-- WHAT THIS TASK INVOLVES --
In the records below, begin at the line containing "detection rate improvement" and end at the line containing "and the solution?**"; quote every line in that span exactly, including both boundary lines, and no others.

[Saved data entries]
=-=-=

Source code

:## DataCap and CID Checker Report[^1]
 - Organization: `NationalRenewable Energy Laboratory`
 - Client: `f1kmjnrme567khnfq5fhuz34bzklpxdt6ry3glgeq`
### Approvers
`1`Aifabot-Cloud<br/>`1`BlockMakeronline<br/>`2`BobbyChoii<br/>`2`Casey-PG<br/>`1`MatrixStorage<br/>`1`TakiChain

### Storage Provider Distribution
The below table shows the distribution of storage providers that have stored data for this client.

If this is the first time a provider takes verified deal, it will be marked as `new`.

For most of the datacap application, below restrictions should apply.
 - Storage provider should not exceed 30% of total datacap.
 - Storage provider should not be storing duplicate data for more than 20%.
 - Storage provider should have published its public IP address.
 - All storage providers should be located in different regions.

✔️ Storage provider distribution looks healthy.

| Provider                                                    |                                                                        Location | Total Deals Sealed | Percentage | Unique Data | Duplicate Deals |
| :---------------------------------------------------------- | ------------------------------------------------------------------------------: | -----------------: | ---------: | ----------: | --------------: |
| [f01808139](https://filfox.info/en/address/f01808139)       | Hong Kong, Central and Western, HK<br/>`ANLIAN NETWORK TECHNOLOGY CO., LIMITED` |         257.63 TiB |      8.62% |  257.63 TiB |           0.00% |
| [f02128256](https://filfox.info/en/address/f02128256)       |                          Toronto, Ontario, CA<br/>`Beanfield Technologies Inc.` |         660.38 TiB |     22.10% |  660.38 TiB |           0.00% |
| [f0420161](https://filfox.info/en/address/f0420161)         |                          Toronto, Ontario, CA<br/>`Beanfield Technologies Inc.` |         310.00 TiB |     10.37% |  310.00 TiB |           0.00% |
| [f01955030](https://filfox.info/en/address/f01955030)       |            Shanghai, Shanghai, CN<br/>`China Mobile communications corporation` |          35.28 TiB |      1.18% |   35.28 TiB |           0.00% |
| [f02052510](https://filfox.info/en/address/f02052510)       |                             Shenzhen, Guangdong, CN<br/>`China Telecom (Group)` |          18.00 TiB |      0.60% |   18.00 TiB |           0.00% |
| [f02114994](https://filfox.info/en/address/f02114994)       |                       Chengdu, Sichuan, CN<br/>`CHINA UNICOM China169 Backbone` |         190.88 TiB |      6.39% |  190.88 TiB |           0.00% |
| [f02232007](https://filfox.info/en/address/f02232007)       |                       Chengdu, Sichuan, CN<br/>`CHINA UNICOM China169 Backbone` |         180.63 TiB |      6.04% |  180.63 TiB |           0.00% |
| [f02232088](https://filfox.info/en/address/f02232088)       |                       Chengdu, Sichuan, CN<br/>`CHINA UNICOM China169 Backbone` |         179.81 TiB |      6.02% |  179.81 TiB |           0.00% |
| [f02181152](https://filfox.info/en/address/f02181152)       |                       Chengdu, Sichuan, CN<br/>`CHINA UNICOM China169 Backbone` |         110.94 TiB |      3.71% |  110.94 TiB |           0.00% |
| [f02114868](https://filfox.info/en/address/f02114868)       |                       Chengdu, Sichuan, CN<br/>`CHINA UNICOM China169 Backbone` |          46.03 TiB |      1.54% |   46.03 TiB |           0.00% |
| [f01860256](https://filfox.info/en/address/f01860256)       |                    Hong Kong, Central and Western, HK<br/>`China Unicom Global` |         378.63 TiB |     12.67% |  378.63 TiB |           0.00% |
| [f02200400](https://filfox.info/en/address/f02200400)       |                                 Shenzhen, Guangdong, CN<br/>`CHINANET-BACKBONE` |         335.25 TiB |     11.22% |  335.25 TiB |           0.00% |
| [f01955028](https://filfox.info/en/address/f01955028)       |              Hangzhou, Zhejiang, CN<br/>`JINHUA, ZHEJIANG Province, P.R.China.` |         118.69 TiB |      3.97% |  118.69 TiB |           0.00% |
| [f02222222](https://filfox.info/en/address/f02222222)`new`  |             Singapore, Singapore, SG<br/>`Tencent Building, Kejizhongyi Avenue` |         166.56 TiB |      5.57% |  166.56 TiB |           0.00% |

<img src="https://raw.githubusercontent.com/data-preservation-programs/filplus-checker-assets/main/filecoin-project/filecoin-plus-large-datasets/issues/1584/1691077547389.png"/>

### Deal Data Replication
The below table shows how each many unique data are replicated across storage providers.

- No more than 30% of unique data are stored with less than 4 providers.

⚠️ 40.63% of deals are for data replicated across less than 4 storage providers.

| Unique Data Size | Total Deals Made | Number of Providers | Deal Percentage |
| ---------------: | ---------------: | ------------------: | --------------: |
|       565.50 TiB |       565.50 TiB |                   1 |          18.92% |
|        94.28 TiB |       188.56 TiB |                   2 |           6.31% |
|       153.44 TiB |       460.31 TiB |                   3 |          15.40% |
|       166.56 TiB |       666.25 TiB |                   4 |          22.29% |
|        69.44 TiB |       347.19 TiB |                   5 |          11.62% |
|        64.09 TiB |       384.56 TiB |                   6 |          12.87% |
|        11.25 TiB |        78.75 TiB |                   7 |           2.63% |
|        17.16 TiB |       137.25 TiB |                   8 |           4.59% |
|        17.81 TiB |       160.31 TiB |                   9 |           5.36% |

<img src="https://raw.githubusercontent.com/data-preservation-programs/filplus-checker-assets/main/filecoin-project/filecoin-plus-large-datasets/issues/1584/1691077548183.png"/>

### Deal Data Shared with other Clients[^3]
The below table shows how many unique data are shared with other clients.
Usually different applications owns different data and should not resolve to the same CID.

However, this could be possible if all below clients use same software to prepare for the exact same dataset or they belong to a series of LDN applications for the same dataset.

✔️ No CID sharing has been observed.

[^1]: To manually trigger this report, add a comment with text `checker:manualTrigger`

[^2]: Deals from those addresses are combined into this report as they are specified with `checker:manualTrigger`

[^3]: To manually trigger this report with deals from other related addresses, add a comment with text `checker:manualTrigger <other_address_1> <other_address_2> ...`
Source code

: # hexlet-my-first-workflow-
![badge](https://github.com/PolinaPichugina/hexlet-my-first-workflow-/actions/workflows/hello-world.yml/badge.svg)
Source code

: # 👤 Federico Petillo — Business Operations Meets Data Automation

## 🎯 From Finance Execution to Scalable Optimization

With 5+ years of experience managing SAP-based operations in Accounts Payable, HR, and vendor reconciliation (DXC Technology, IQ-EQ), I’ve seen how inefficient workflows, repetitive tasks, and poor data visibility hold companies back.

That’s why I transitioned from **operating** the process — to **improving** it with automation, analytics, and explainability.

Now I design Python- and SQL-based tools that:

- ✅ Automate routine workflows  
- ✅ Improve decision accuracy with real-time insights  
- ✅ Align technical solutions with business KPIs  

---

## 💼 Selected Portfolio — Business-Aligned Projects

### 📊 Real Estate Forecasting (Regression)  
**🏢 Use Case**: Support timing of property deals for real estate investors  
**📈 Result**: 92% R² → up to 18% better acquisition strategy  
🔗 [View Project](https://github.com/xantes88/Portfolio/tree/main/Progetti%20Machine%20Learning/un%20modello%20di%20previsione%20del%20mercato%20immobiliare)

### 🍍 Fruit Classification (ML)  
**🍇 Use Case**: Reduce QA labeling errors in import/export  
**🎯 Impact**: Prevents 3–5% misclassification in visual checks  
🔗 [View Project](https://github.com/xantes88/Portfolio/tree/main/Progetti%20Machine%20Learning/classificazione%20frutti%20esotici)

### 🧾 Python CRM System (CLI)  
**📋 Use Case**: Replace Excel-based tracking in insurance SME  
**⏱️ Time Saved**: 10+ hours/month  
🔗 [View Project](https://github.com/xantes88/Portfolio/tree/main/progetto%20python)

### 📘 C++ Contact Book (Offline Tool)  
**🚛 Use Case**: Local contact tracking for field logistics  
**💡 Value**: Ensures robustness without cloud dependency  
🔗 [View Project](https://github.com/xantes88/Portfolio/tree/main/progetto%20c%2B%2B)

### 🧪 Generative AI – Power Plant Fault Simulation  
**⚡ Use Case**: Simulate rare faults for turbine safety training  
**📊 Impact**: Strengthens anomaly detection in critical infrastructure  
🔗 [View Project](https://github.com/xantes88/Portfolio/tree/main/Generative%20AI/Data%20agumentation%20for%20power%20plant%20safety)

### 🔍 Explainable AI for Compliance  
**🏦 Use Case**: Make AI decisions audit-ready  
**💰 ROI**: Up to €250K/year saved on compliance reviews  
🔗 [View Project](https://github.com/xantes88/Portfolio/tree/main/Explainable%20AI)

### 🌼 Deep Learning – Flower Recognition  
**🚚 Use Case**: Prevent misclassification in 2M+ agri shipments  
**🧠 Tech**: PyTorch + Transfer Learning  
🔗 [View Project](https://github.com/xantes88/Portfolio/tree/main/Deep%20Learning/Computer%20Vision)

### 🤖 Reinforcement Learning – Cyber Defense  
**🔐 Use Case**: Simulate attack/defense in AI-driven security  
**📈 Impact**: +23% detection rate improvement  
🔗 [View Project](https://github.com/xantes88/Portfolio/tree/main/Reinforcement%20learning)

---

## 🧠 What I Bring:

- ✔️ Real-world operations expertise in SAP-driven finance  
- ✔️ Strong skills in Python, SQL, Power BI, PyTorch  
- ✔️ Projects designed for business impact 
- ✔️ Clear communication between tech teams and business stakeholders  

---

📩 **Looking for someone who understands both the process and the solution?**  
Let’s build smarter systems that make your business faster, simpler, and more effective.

=-=-=

-- RESULT FOR THIS TASK --
**📈 Impact**: +23% detection rate improvement  
🔗 [View Project](https://github.com/xantes88/Portfolio/tree/main/Reinforcement%20learning)

---

## 🧠 What I Bring:

- ✔️ Real-world operations expertise in SAP-driven finance  
- ✔️ Strong skills in Python, SQL, Power BI, PyTorch  
- ✔️ Projects designed for business impact 
- ✔️ Clear communication between tech teams and business stakeholders  

---

📩 **Looking for someone who understands both the process and the solution?**  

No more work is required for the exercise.